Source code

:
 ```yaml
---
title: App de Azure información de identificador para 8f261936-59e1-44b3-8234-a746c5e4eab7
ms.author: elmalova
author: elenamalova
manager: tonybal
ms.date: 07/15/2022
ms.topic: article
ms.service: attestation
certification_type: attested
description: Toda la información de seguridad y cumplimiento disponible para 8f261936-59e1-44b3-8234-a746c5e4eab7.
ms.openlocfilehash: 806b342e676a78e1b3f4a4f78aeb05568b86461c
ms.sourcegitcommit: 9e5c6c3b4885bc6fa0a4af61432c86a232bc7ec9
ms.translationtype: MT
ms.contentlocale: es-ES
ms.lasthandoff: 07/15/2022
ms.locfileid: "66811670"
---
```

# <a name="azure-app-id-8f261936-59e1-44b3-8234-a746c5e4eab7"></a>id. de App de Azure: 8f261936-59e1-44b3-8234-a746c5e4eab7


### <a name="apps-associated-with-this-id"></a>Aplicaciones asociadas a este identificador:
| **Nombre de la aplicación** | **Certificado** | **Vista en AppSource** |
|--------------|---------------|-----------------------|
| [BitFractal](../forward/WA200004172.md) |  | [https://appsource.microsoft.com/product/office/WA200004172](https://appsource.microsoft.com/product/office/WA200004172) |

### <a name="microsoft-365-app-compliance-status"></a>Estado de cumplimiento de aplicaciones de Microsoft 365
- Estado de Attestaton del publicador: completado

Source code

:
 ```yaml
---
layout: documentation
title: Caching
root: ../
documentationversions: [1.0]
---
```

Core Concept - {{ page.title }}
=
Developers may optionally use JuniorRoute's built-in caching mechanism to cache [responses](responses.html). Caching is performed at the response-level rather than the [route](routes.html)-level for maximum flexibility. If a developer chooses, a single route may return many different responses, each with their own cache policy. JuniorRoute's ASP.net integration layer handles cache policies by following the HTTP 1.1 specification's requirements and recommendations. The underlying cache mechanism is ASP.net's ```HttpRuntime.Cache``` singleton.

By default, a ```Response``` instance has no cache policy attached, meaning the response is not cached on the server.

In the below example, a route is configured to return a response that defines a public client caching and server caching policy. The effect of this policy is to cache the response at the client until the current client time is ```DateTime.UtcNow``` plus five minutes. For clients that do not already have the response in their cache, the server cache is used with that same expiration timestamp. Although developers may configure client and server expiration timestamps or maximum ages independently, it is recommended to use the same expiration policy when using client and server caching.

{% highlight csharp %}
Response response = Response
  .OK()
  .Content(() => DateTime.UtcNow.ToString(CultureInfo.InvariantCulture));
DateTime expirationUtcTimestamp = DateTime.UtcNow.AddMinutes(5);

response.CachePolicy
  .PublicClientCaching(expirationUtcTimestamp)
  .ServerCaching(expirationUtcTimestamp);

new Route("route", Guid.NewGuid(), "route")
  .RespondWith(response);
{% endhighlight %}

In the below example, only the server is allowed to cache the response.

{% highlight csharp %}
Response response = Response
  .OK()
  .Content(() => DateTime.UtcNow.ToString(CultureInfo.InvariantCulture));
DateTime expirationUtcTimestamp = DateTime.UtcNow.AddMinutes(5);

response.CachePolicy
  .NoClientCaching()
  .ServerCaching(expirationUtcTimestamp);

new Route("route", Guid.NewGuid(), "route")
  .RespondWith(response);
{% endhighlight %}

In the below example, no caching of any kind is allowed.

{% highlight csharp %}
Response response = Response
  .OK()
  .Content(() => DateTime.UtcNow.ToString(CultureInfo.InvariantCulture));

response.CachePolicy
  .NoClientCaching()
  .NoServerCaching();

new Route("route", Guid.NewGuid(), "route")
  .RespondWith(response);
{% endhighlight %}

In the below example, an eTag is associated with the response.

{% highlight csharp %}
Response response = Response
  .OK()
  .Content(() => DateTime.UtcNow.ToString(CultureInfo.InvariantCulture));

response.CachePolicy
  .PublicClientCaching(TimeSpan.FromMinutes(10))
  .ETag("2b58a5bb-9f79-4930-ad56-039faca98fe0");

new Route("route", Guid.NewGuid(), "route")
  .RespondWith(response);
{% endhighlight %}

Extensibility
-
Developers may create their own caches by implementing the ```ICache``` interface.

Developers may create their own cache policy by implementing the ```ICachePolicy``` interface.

• [TASK ITEM] What lines of the material above include "para"? Copy each one.

• [RESULT BELOW]
title: App de Azure información de identificador para 8f261936-59e1-44b3-8234-a746c5e4eab7
description: Toda la información de seguridad y cumplimiento disponible para 8f261936-59e1-44b3-8234-a746c5e4eab7.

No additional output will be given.